Dummerweise hat Lily nicht die leiseste Ahnung, wie ihr Kind gerettet
wurde und wem dafür wirklich zu danken ist. Cotton Mary agiert
immer selbstsicherer in der britischen Gemeinschaft und erweckt zunehmend
den Argwohn der englischen Ladies, denen nicht verborgen bleibt, dass Mary
Schuhe und Kleider ihrer “Madam” trägt. Überdies benimmt sie sich in
der Öffentlichkeit, als sei sie selbst eine britische Dame. Das Blatt wendet sich
nach Marys größten Siegen. Zuerst gelingt es ihr, Nichte Rosie im Haus
unterzubringen. Es bedurfte nur weniger Sekunden und der “Master”
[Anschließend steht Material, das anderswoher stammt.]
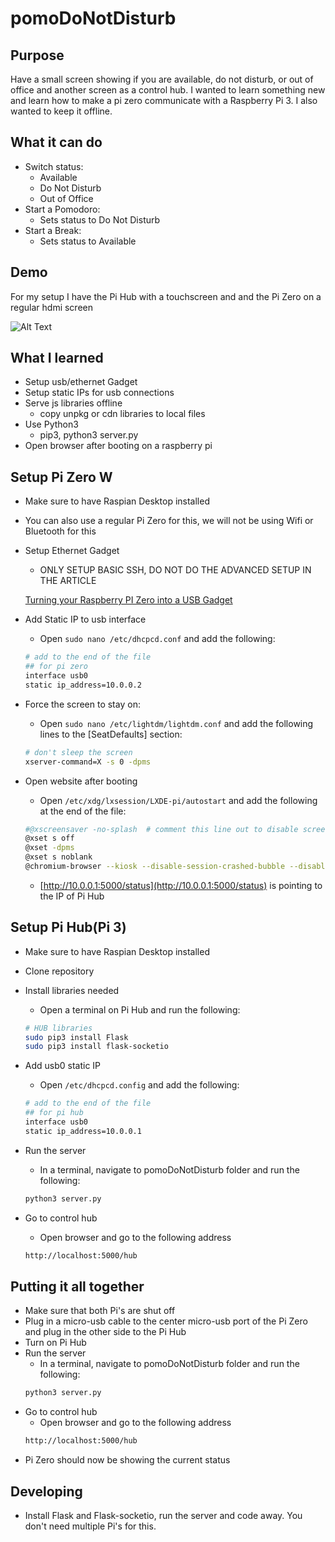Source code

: # pomoDoNotDisturb
## Purpose

Have a small screen showing if you are available, do not disturb, or out of office and another screen as a control hub. I wanted to learn something new and learn how to make a pi zero communicate with a Raspberry Pi 3. I also wanted to keep it offline.

## What it can do

- Switch status:
    - Available
    - Do Not Disturb
    - Out of Office
- Start a Pomodoro:
    - Sets status to Do Not Disturb
- Start a Break:
    - Sets status to Available

## Demo

For my setup I have the Pi Hub with a touchscreen and and the Pi Zero on a regular hdmi screen

![Alt Text](/media/demo.gif)

## What I learned

- Setup usb/ethernet Gadget
- Setup static IPs for usb connections
- Serve js libraries offline
    - copy unpkg or cdn libraries to local files
- Use Python3
  - pip3, python3 server.py
- Open browser after booting on a raspberry pi

## Setup Pi Zero W
- Make sure to have Raspian Desktop installed
- You can also use a regular Pi Zero for this, we will not be using Wifi or Bluetooth for this
- Setup Ethernet Gadget
    - ONLY SETUP BASIC SSH, DO NOT DO THE ADVANCED SETUP IN THE ARTICLE

    [Turning your Raspberry PI Zero into a USB Gadget](https://learn.adafruit.com/turning-your-raspberry-pi-zero-into-a-usb-gadget/ethernet-gadget)

- Add Static IP to usb interface
    - Open `sudo nano /etc/dhcpcd.conf` and add the following:
    ```bash
    # add to the end of the file
    ## for pi zero
    interface usb0
    static ip_address=10.0.0.2
    ```    

- Force the screen to stay on:
    - Open `sudo nano /etc/lightdm/lightdm.conf` and add the following lines to the [SeatDefaults] section:
    ```bash
    # don't sleep the screen
    xserver-command=X -s 0 -dpms
    ```

- Open website after booting
    - Open `/etc/xdg/lxsession/LXDE-pi/autostart` and add the following at the end of the file:
    ```bash
    #@xscreensaver -no-splash  # comment this line out to disable screensaver
    @xset s off
    @xset -dpms
    @xset s noblank
    @chromium-browser --kiosk --disable-session-crashed-bubble --disable-infobars --app=http://10.0.0.1:5000/status
    ```
  - [http://10.0.0.1:5000/status](http://10.0.0.1:5000/status) is pointing to the IP of Pi Hub

## Setup Pi Hub(Pi 3)
- Make sure to have Raspian Desktop installed
- Clone repository
- Install libraries needed
    - Open a terminal on Pi Hub and run the following:
    ```bash
    # HUB libraries
    sudo pip3 install Flask
    sudo pip3 install flask-socketio
    ```

- Add usb0 static IP
    - Open `/etc/dhcpcd.config`  and add the following:
    ```bash
    # add to the end of the file
    ## for pi hub
    interface usb0
    static ip_address=10.0.0.1
    ```            

- Run the server
    - In a terminal, navigate to pomoDoNotDisturb folder and run the following:
    ```bash
    python3 server.py
    ```

- Go to control hub
    - Open browser and go to the following address
    ```bash
    http://localhost:5000/hub
    ```

## Putting it all together

- Make sure that both Pi's are shut off
- Plug in a micro-usb cable to the center micro-usb port of the Pi Zero and plug in the other side to the Pi Hub
- Turn on Pi Hub
- Run the server
    - In a terminal, navigate to pomoDoNotDisturb folder and run the following:
    ```bash
    python3 server.py
    ```
- Go to control hub
    - Open browser and go to the following address
    ```bash
    http://localhost:5000/hub
    ```
- Pi Zero should now be showing the current status

## Developing

- Install Flask and Flask-socketio, run the server and code away. You don't need multiple Pi's for this.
hatte begriffen, in Rosie eine wunderbare, zukünftige Bettgenossin
gefunden zu haben. Doch nachdem sie die entscheidungsschwache Lily dazu
gebracht hat, den guten Abraham im wahrsten Sinne des Wortes in die Wüste
zu schicken, werden Marys Hoffnungen, einen Platz an der Sonne der Masters
und Madams zu erobern, zunehmend dunkler. Die Schwestern und
Nichten, seit langem begierig, die “Madam” zu sehen, haben Mary
inzwischen durchschaut. Sie sind auch die ersten, die es aussprechen.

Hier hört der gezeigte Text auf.